Лев мисс Мэри(другой перевод)
Шрифт:
Еще в лагере я слышал двух гиен, но сейчас они затихли. Я слышал льва около старой деревни масаи и решил держаться от нее подальше. Я бы все равно не решился идти туда, потому что в этой местности водились носороги. Впереди, на равнине, я увидел в лунном свете какую-то спящую тушу. Как выяснилось, гну, самку или самца, обошел его (по рогам узнал, что самец), стороной и снова вышел на тропу.
Вокруг хватало ночных птиц и ржанок, и мне попалось несколько лисиц и зайцев, но глаза их не светились, как это бывало, когда мы проезжали на «лендровере»: фонаря у меня не было, а лунный свет не давал отражения. Луна теперь стояла высоко и светила довольно ярко, и я шел вдоль колеи, радуясь ночной прогулке и совершенно не боясь встречи с любым зверем. Я посмотрел назад: огни лагеря пропали из виду, осталась лишь огромная, массивная, поразительно белая в лунном свете гора, и я надеялся, что мне не придется никого убивать.
Итак, я продолжал идти, прислушиваясь к шебуршанию мелких животных и крику взлетавших из пыли птиц, и думал о мисс Мэри и о том, что она делает в Найроби, и как будет выглядеть с новой прической, и что через день она опять будет со мной. К тому времени я почти дошел до места, где мисс Мэри убила своего льва, и отсюда услышал рычание леопарда, охотившегося слева от меня на краю большого болота. Я решил уже пойти к солончакам, но там какое-нибудь животное непременно ввело бы меня в соблазн, и я повернул назад к лагерю и пошел по проторенной тропинке, любуясь горой и совершенно не думая об охоте.

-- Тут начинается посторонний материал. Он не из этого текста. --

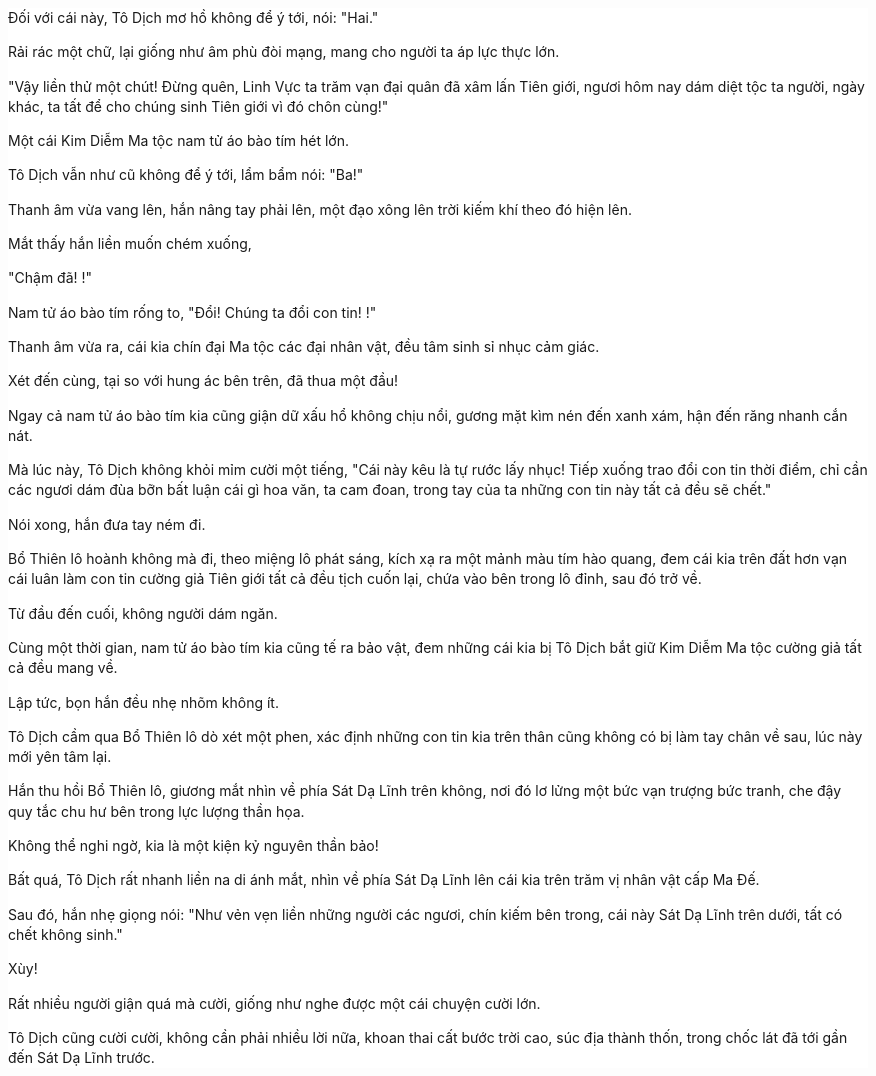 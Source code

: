 Đối với cái này, Tô Dịch mơ hồ không để ý tới, nói: "Hai."

Rải rác một chữ, lại giống như âm phù đòi mạng, mang cho người ta áp lực thực lớn.

"Vậy liền thử một chút! Đừng quên, Linh Vực ta trăm vạn đại quân đã xâm lấn Tiên giới, ngươi hôm nay dám diệt tộc ta người, ngày khác, ta tất để cho chúng sinh Tiên giới vì đó chôn cùng!"

Một cái Kim Diễm Ma tộc nam tử áo bào tím hét lớn.

Tô Dịch vẫn như cũ không để ý tới, lẩm bẩm nói: "Ba!"

Thanh âm vừa vang lên, hắn nâng tay phải lên, một đạo xông lên trời kiếm khí theo đó hiện lên.

Mắt thấy hắn liền muốn chém xuống,

"Chậm đã! !"

Nam tử áo bào tím rống to, "Đổi! Chúng ta đổi con tin! !"

Thanh âm vừa ra, cái kia chín đại Ma tộc các đại nhân vật, đều tâm sinh sỉ nhục cảm giác.

Xét đến cùng, tại so với hung ác bên trên, đã thua một đầu!

Ngay cả nam tử áo bào tím kia cũng giận dữ xấu hổ không chịu nổi, gương mặt kìm nén đến xanh xám, hận đến răng nhanh cắn nát.

Mà lúc này, Tô Dịch không khỏi mỉm cười một tiếng, "Cái này kêu là tự rước lấy nhục! Tiếp xuống trao đổi con tin thời điểm, chỉ cần các ngươi dám đùa bỡn bất luận cái gì hoa văn, ta cam đoan, trong tay của ta những con tin này tất cả đều sẽ chết."

Nói xong, hắn đưa tay ném đi.

Bổ Thiên lô hoành không mà đi, theo miệng lô phát sáng, kích xạ ra một mảnh màu tím hào quang, đem cái kia trên đất hơn vạn cái luân làm con tin cường giả Tiên giới tất cả đều tịch cuốn lại, chứa vào bên trong lô đỉnh, sau đó trở về.

Từ đầu đến cuối, không người dám ngăn.

Cùng một thời gian, nam tử áo bào tím kia cũng tế ra bảo vật, đem những cái kia bị Tô Dịch bắt giữ Kim Diễm Ma tộc cường giả tất cả đều mang về.

Lập tức, bọn hắn đều nhẹ nhõm không ít.

Tô Dịch cầm qua Bổ Thiên lô dò xét một phen, xác định những con tin kia trên thân cũng không có bị làm tay chân về sau, lúc này mới yên tâm lại.

Hắn thu hồi Bổ Thiên lô, giương mắt nhìn về phía Sát Dạ Lĩnh trên không, nơi đó lơ lửng một bức vạn trượng bức tranh, che đậy quy tắc chu hư bên trong lực lượng thần họa.

Không thể nghi ngờ, kia là một kiện kỷ nguyên thần bảo!

Bất quá, Tô Dịch rất nhanh liền na di ánh mắt, nhìn về phía Sát Dạ Lĩnh lên cái kia trên trăm vị nhân vật cấp Ma Đế.

Sau đó, hắn nhẹ giọng nói: "Như vẻn vẹn liền những người các ngươi, chín kiếm bên trong, cái này Sát Dạ Lĩnh trên dưới, tất có chết không sinh."

Xùy!

Rất nhiều người giận quá mà cười, giống như nghe được một cái chuyện cười lớn.

Tô Dịch cũng cười cười, không cần phải nhiều lời nữa, khoan thai cất bước trời cao, súc địa thành thốn, trong chốc lát đã tới gần đến Sát Dạ Lĩnh trước.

Лежа в постели, приятно вспомнить замечательных и уважаемых вралей и кое-что из их наиболее впечатляющих небылиц. Форда Мэдокса Форда [76] я, пожалуй, полагал величайшим вралем из всех известных мне по жизни на гражданке и думал о нем если не с любовью, то по крайней мере с уважением. Однажды поздним вечером в старой квартирке Эзры Паунда [77] на рю Нотр-Дам-де-Шан, впервые услышав его поразительные и откровенные россказни, я был шокирован и даже оскорблен. Передо мной стоял человек, годившийся мне в отцы, самозваный мастер английской прозы, который врал так явно, что мне просто стало стыдно. После того как Форд отбыл вместе с его тогдашней сожительницей, на которой он не мог жениться, потому что еще не развелся, я спросил: часто ли этот странный человек с тяжелым, даже более противным чем у гиены, дыханием и кривыми зубами, который напыщенностью манер напоминал первые и неудачные модели гусеничных бронемашин, так много врет людям, хорошо знакомым с предметом его разглагольствований?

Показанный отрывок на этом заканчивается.